_INPUT MATERIAL_.
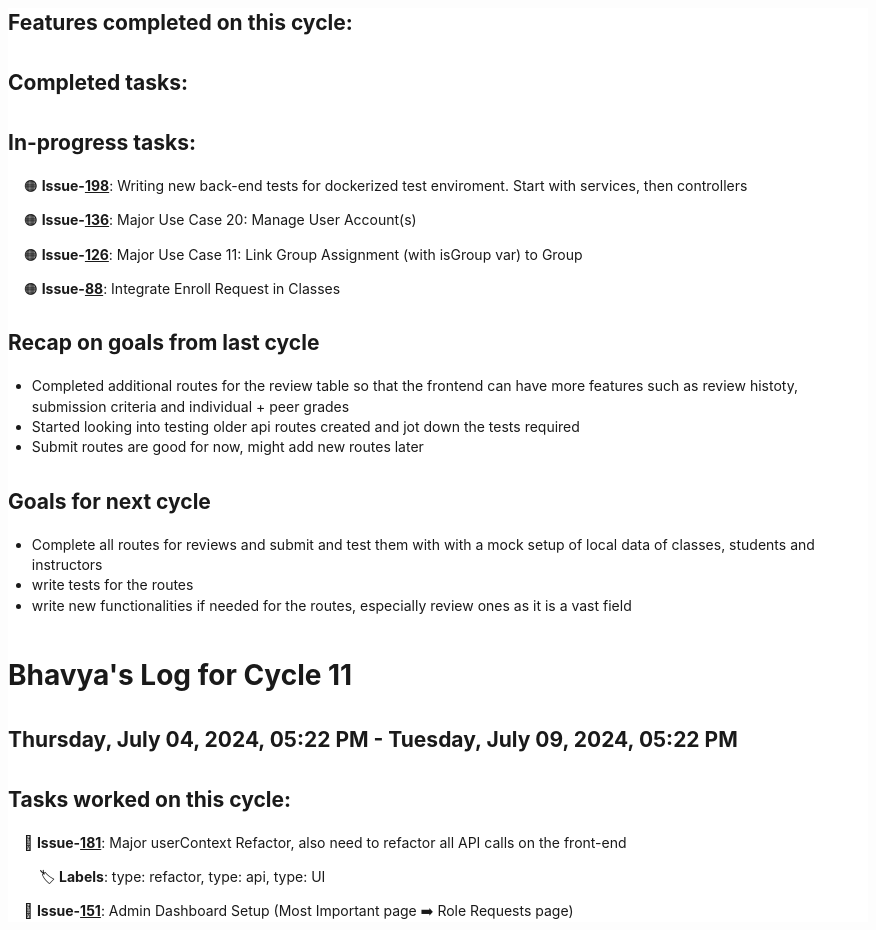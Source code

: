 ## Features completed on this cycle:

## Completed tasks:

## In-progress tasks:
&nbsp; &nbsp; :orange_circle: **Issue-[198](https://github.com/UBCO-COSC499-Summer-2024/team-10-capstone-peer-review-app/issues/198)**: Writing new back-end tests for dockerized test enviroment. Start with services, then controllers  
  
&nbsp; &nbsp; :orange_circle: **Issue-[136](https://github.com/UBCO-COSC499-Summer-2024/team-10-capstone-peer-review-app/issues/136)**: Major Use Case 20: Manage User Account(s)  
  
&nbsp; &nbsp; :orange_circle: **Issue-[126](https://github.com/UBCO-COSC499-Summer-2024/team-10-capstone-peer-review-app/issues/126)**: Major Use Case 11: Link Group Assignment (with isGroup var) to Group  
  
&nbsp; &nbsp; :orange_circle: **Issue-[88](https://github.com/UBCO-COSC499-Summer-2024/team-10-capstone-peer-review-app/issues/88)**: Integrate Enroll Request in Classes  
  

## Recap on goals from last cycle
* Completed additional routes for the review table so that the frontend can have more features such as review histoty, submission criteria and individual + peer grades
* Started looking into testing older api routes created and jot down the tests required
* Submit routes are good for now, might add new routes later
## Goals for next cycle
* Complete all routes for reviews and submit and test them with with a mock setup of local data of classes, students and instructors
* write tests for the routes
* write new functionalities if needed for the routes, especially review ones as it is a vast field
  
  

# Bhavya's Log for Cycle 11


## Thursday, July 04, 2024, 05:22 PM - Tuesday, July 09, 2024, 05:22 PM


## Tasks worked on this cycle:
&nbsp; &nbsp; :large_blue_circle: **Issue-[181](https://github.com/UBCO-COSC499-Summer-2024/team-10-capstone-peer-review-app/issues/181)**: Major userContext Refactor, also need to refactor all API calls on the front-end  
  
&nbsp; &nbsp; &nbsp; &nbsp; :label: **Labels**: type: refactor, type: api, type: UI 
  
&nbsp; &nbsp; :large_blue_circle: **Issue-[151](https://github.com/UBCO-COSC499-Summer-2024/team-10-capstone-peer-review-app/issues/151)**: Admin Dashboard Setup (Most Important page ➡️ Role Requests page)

_EXERCISE DIRECTIONS_.
Using the data above, reproduce exactly the lines between those holding "## Thursday, July" and "on the front-end", inclusive, and no others.

_OUTPUT OF THE EXERCISE_.
## Thursday, July 04, 2024, 05:22 PM - Tuesday, July 09, 2024, 05:22 PM


## Tasks worked on this cycle:
&nbsp; &nbsp; :large_blue_circle: **Issue-[181](https://github.com/UBCO-COSC499-Summer-2024/team-10-capstone-peer-review-app/issues/181)**: Major userContext Refactor, also need to refactor all API calls on the front-end  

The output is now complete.